The 28/36 rule is a guideline used by most lenders. The front-end ratio (28%) says your total housing payment (mortgage, taxes, insurance, PMI) should not exceed 28% of your gross monthly income. The back-end ratio (36%) says your total monthly debt (housing plus car loans, student loans, credit cards) should not exceed 36% of gross monthly income. Some lenders allow up to 43% for the back-end ratio.
Interest rates have a major impact on affordability. For every 1% increase in rates, your buying power drops by approximately 10%. For example, at 5.75% you might afford a $380,000 home, but at 6.75% that drops to about $340,000, and at 7.75% it falls to roughly $305,000 — all with the same income and down payment.

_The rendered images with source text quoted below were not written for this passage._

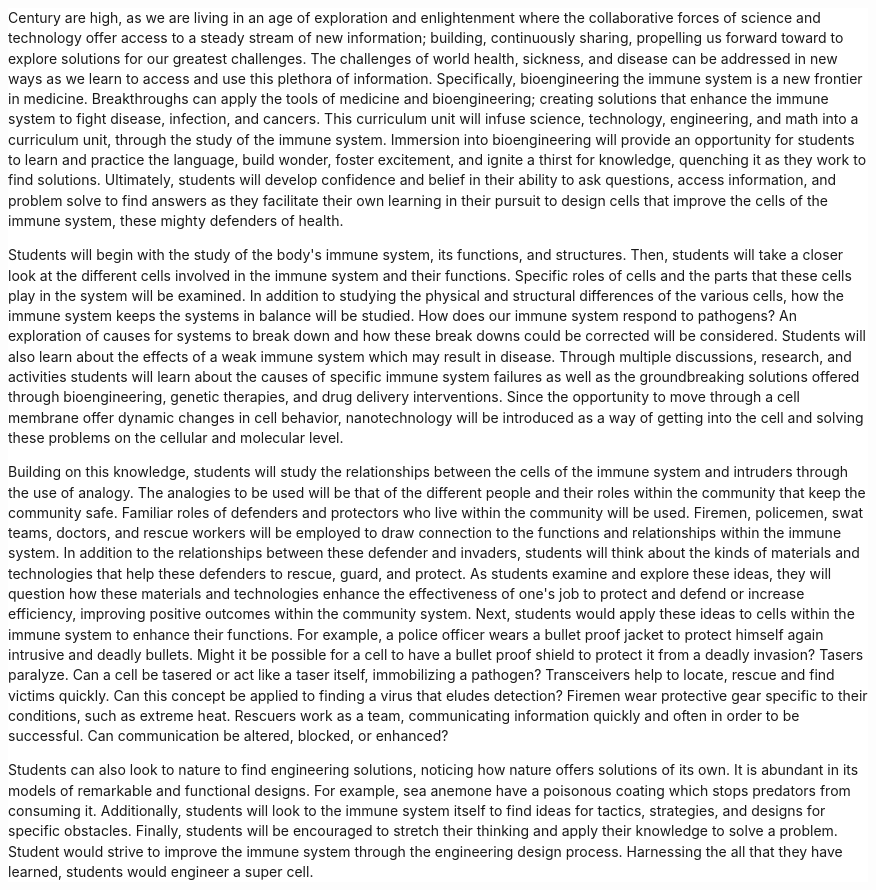 Century are high, as we are living in an age of exploration and enlightenment where the collaborative forces of science and technology offer access to a steady stream of new information; building, continuously sharing, propelling us forward toward to explore solutions for our greatest challenges. The challenges of world health, sickness, and disease can be addressed in new ways as we learn to access and use this plethora of information. Specifically, bioengineering the immune system is a new frontier in medicine. Breakthroughs can apply the tools of medicine and bioengineering; creating solutions that enhance the immune system to fight disease, infection, and cancers. This curriculum unit will infuse science, technology, engineering, and math into a curriculum unit, through the study of the immune system. Immersion into bioengineering will provide an opportunity for students to learn and practice the language, build wonder, foster excitement, and ignite a thirst for knowledge, quenching it as they work to find solutions. Ultimately, students will develop confidence and belief in their ability to ask questions, access information, and problem solve to find answers as they facilitate their own learning in their pursuit to design cells that improve the cells of the immune system, these mighty defenders of health.
</p>
<p>
Students will begin with the study of the body's immune system, its functions, and structures. Then, students will take a closer look at the different cells involved in the immune system and their functions. Specific roles of cells and the parts that these cells play in the system will be examined. In addition to studying the physical and structural differences of the various cells, how the immune system keeps the systems in balance will be studied. How does our immune system respond to pathogens? An exploration of causes for systems to break down and how these break downs could be corrected will be considered. Students will also learn about the effects of a weak immune system which may result in disease. Through multiple discussions, research, and activities students will learn about the causes of specific immune system failures as well as the groundbreaking solutions offered through bioengineering, genetic therapies, and drug delivery interventions. Since the opportunity to move through a cell membrane offer dynamic changes in cell behavior, nanotechnology will be introduced as a way of getting into the cell and solving these problems on the cellular and molecular level.
</p>
<p>
Building on this knowledge, students will study the relationships between the cells of the immune system and intruders through the use of analogy. The analogies to be used will be that of the different people and their roles within the community that keep the community safe. Familiar roles of defenders and protectors who live within the community will be used. Firemen, policemen, swat teams, doctors, and rescue workers will be employed to draw connection to the functions and relationships within the immune system. In addition to the relationships between these defender and invaders, students will think about the kinds of materials and technologies that help these defenders to rescue, guard, and protect. As students examine and explore these ideas, they will question how these materials and technologies enhance the effectiveness of one's job to protect and defend or increase efficiency, improving positive outcomes within the community system. Next, students would apply these ideas to cells within the immune system to enhance their functions. For example, a police officer wears a bullet proof jacket to protect himself again intrusive and deadly bullets. Might it be possible for a cell to have a bullet proof shield to protect it from a deadly invasion? Tasers paralyze. Can a cell be tasered or act like a taser itself, immobilizing a pathogen? Transceivers help to locate, rescue and find victims quickly. Can this concept be applied to finding a virus that eludes detection? Firemen wear protective gear specific to their conditions, such as extreme heat. Rescuers work as a team, communicating information quickly and often in order to be successful. Can communication be altered, blocked, or enhanced?
</p>
<p>
Students can also look to nature to find engineering solutions, noticing how nature offers solutions of its own. It is abundant in its models of remarkable and functional designs. For example, sea anemone have a poisonous coating which stops predators from consuming it. Additionally, students will look to the immune system itself to find ideas for tactics, strategies, and designs for specific obstacles. Finally, students will be encouraged to stretch their thinking and apply their knowledge to solve a problem. Student would strive to improve the immune system through the engineering design process. Harnessing the all that they have learned, students would engineer a super cell.
<b>
</b>
</p>
<p>
<b>
</b>
</p>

Lenders typically require at least 2 years of consistent bonus or overtime history before including it in qualifying income. If you have received regular bonuses for 2+ years, lenders will usually average the last 2 years. Commission income also typically requires a 2-year history. Do not count on future raises or one-time bonuses when calculating affordability.
Existing debt directly reduces the amount you can borrow. Each $500 per month in debt payments (car loan, student loans, credit cards) reduces your maximum home price by approximately $60,000-$80,000 depending on interest rates. Paying off debts before applying for a mortgage can significantly increase your buying power.
Debt-to-income (DTI) ratio is your total monthly debt payments divided by your gross monthly income. Lenders use DTI to assess risk. Most conventional loans require a DTI below 43-45%, FHA loans allow up to 50% in some cases, and VA loans have more flexible DTI limits. A lower DTI means less financial risk and easier mortgage qualification.
No — a 15-year mortgage actually reduces what you can afford because the monthly payments are higher (shorter repayment period). However, you will pay significantly less interest overall. A $300,000 loan at 6.5% costs $1,896/month on a 30-year term but $2,613/month on a 15-year term. The 15-year saves you about $174,000 in total interest.